General toxicity (P0)

Clinical signs:
effects observed, non-treatment-related
Description (incidence and severity):
There were no test item related clinical signs in any group, i.e. the parental animals (male and female) exhibited normal behavior and physical condition with no abnormalities in the control and at 83, 250 or 750 mg/kg bw/day at the daily or at the detailed weekly clinical observations.
Noisy breathing was noted for one male animal at 750 mg/kg bw/day (1/12) on Day 28. Piloerection and slightly decreased activity were observed in one male animal at 750 mg/kg bw/day (1/12) between Days 34-36 and 34-41, respectively. Signs of bites around the vaginal orifice were noted for one control female animal (1/12) between gestation days 0 and 6.

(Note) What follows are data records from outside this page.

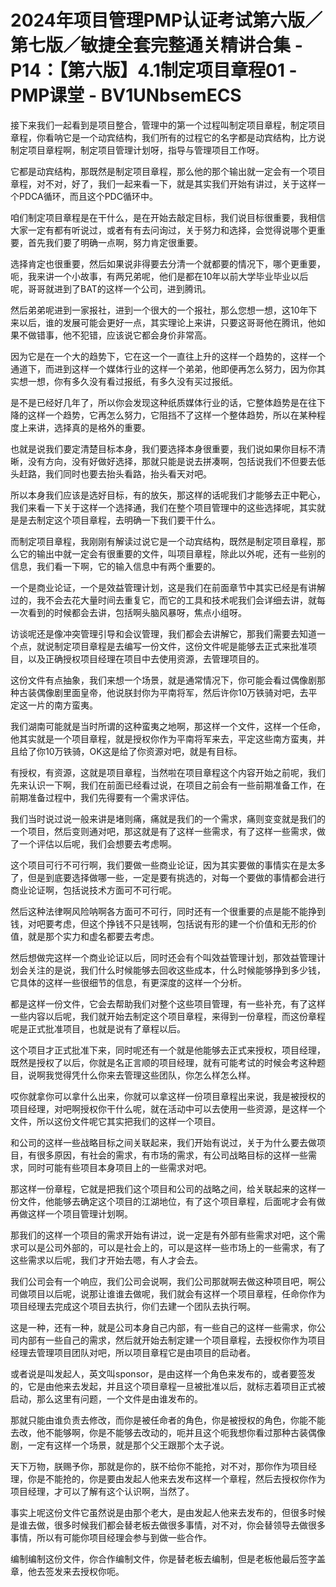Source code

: # 2024年项目管理PMP认证考试第六版／第七版／敏捷全套完整通关精讲合集 - P14：【第六版】4.1制定项目章程01 - PMP课堂 - BV1UNbsemECS

接下来我们一起看到是项目整合，管理中的第一个过程叫制定项目章程，制定项目章程，你看呐它是一个动宾结构，我们所有的过程它的名字都是动宾结构，比方说制定项目章程啊，制定项目管理计划呀，指导与管理项目工作呀。

它都是动宾结构，那既然是制定项目章程，那么他的那个输出就一定会有一个项目章程，对不对，好了，我们一起来看一下，就是其实我们开始有讲过，关于这样一个PDCA循环，而且这个PDC循环中。

咱们制定项目章程是在干什么，是在开始去敲定目标，我们说目标很重要，我相信大家一定有都有听说过，或者有有去问询过，关于努力和选择，会觉得说哪个更重要，首先我们要了明确一点啊，努力肯定很重要。

选择肯定也很重要，然后如果说非得要去分清一个就都要的情况下，哪个更重要，呃，我来讲一个小故事，有两兄弟呢，他们是都在10年以前大学毕业毕业以后呢，哥哥就进到了BAT的这样一个公司，进到腾讯。

然后弟弟呢进到一家报社，进到一个很大的一个报社，那么您想一想，这10年下来以后，谁的发展可能会更好一点，其实理论上来讲，只要这哥哥他在腾讯，他如果不做错事，他不犯错，应该说它都会身价非常高。

因为它是在一个大的趋势下，它在这一个一直往上升的这样一个趋势的，这样一个通道下，而进到这样一个媒体行业的这样一个弟弟，他即便再怎么努力，因为你其实想一想，你有多久没有看过报纸，有多久没有买过报纸。

是不是已经好几年了，所以你会发现这种纸质媒体行业的话，它整体趋势是在往下降的这样一个趋势，它再怎么努力，它阻挡不了这样一个整体趋势，所以在某种程度上来讲，选择真的是格外的重要。

也就是说我们要定清楚目标本身，我们要选择本身很重要，我们说如果你目标不清晰，没有方向，没有好做好选择，那就只能是说去拼凑啊，包括说我们不但要去低头赶路，我们同时也要去抬头看路，抬头看天对吧。

所以本身我们应该是选好目标，有的放矢，那这样的话呢我们才能够去正中靶心，我们来看一下关于这样一个选择通，我们在整个项目管理中的这些选择呢，其实就是是去制定这个项目章程，去明确一下我们要干什么。

而制定项目章程，我刚刚有解读过说它是一个动宾结构，既然是制定项目章程，那么它的输出中就一定会有很重要的文件，叫项目章程，除此以外呢，还有一些别的信息，我们看一下啊，它的输入信息中有两个重要的。

一个是商业论证，一个是效益管理计划，这是我们在前面章节中其实已经是有讲解过的，我不会去花大量时间去重复它，而它的工具和技术呢我们会详细去讲，就每一次看到的时候都会去讲，包括啊头脑风暴呀，焦点小组呀。

访谈呢还是像冲突管理引导和会议管理，我们都会去讲解它，那我们需要去知道一个点，就说制定项目章程是去编写一份文件，这份文件呢是能够去正式来批准项目，以及正确授权项目经理在项目中去使用资源，去管理项目的。

这份文件有点抽象，我们来想一个场景，就是通常情况下，你可能会看过偶像剧那种古装偶像剧里面皇帝，他说朕封你为平南将军，然后许你10万铁骑对吧，去平定这一片的南方蛮夷。

我们湖南可能就是当时所谓的这种蛮夷之地啊，那这样一个文件，这样一个任命，他其实就是一个项目章程，就是授权你作为平南将军来去，平定这些南方蛮夷，并且给了你10万铁骑，OK这是给了你资源对吧，就是有目标。

有授权，有资源，这就是项目章程，当然啦在项目章程这个内容开始之前呢，我们先来认识一下啊，我们在前面已经看过说，在项目之前会有一些前期准备工作，在前期准备过程中，我们先得要有一个需求评估。

我们当时说过说一般来讲是堵则痛，痛就是我们的一个需求，痛则变变就是我们的一个项目，然后变则通对吧，那这就是有了这样一些需求，有了这样一些需求，做了一个评估以后呢，我们会想要去考虑啊。

这个项目可行不可行啊，我们要做一些商业论证，因为其实要做的事情实在是太多了，但是到底要选择做哪一些，一定是要有挑选的，对每一个要做的事情都会进行商业论证啊，包括说技术方面可不可行呢。

然后这种法律啊风险呐啊各方面可不可行，同时还有一个很重要的点是能不能挣到钱，对吧要考虑，但这个挣钱不只是钱啊，包括说有形的建一个价值和无形的价值，就是那个实力和虚名都要去考虑。

然后想做完这样一个商业论证以后，同时还会有个叫效益管理计划，那效益管理计划会关注的是说，我们什么时候能够去回收这些成本，什么时候能够挣到多少钱，它具体的这样一些很细节的信息，有更深度的这样一个分析。

都是这样一份文件，它会去帮助我们对整个这些项目管理，有一些补充，有了这样一些内容以后呢，我们就开始去制定这个项目章程，来得到一份章程，而这份章程呢是正式批准项目，也就是说有了章程以后。

这个项目才正式批准下来，同时呢还有一个就是他能够去正式来授权，项目经理，既然是授权了以后，你就是名正言顺的项目经理，就有可能考试的时候会考这种题目，说啊我觉得凭什么你来去管理这些团队，你怎么样怎么样。

哎你就拿你可以拿什么出来，你就可以拿这样一份项目章程出来说，我是被授权的项目经理，对吧啊授权你干什么呢，就在活动中可以去使用一些资源，是这样一个文件，所以这份文件呢它其实把我们的这样一个项目。

和公司的这样一些战略目标之间关联起来，我们开始有说过，关于为什么要去做项目，有很多原因，有社会的需求，有市场的需求，有公司战略目标的这样一些需求，同时可能有些项目本身项目上的一些需求对吧。

那这样一份章程，它就是把我们这个项目和公司的战略之间，给关联起来的这样一份文件，他能够去确定这个项目的江湖地位，有了这个项目章程，后面呢才会有做再做这样一个项目管理计划啊。

那我们的这样一个项目的需求开始有讲过，说一定是有外部有些需求对吧，这个需求可以是公司外部的，可以是社会上的，可以是这样一些市场上的一些需求，有了这些需求以后呢，我们才开始去嗯，有人才会去。

我们公司会有一个响应，我们公司会说啊，我们公司那就啊去做这种项目吧，啊公司做项目以后呢，说那让谁谁去做呢，我们就会有这样一个项目章程，任命你作为项目经理去完成这个项目去执行，你们去建一个团队去执行啊。

这是一种，还有一种，就是公司本身自己内部，有一些自己的这样一些需求，你公司内部有一些自己的需求，然后就开始去制定建一个项目章程，去授权你作为项目经理去管理项目团队对吧，所以项目章程它是由项目的启动者。

或者说是叫发起人，英文叫sponsor，是由这样一个角色来发布的，或者要签发的，它是由他来去发起，并且这个项目章程一旦被批准以后，就标志着项目正式被启动，那么这里有问题，一个文件是由谁发布的。

那就只能由谁负责去修改，而你是被任命者的角色，你是被授权的角色，你能不能去改，他不能够啊，你是不能够去改动的，呃并且这个呃我想你看过那种古装偶像剧，一定有这样一个场景，就是那个父王跟那个太子说。

天下万物，朕赐予你，那就是你的，朕不给你不能抢，对不对，那你作为项目经理，你是不能抢的，你是要由发起人他来去发布这样一个章程，然后去授权你作为项目经理，才可以了解有这个认识啊，当然了。

事实上呢这份文件它虽然说是由那个老大，是由发起人他来去发布的，但很多时候是谁去做，很多时候我们都会替老板去做很多事情，对不对，你会替领导去做很多事情，所以有可能你项目经理会参与到做一些合作。

编制编制这份文件，你合作编制文件，你是替老板去编制，但是老板他最后签字盖章，他去签发来去授权你呃。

These observations were considered to be individual signs and some of these were detected at the weekly detailed clinical observations, too (piloerection: 1/12 on Day 34; decreased activity: 1/12 on Days 34 and 41).
Mortality:
no mortality observed
Description (incidence):
There was no mortality at 83, 250 or 750 mg/kg bw/day groups during the course of study (male and female).
Body weight and weight changes:
effects observed, non-treatment-related
Description (incidence and severity):
The body weight development was undisturbed in male and female animals at 83, 250 or 750 mg/kg bw/day during the entire treatment period.
Statistically significant difference with respect to their control was detected at the higher mean body weight gain in male animals at 83 mg/kg bw/day between Days 13 and 20 and at 250 mg/kg bw/day between Days 34 and 41.
The mean body weight gain was lower than in the control group in male animals at 750 mg/kg bw/day during the entire observation period reaching statistical significance between Days 20 and 27 and for the study overall (between Days 0 and 41).
These slight changes in the body weight gain did not result in significant changes in the body weight of male animals in these groups, therefore were considered to be toxicologically not relevant.
In female animals at 250 mg/kg bw/day, statistically significantly higher mean body weight was detected when compared to the control on lactation day 0. This slight and transient change in the mean body weight was considered to be indicative of biological variation without toxicological relevance.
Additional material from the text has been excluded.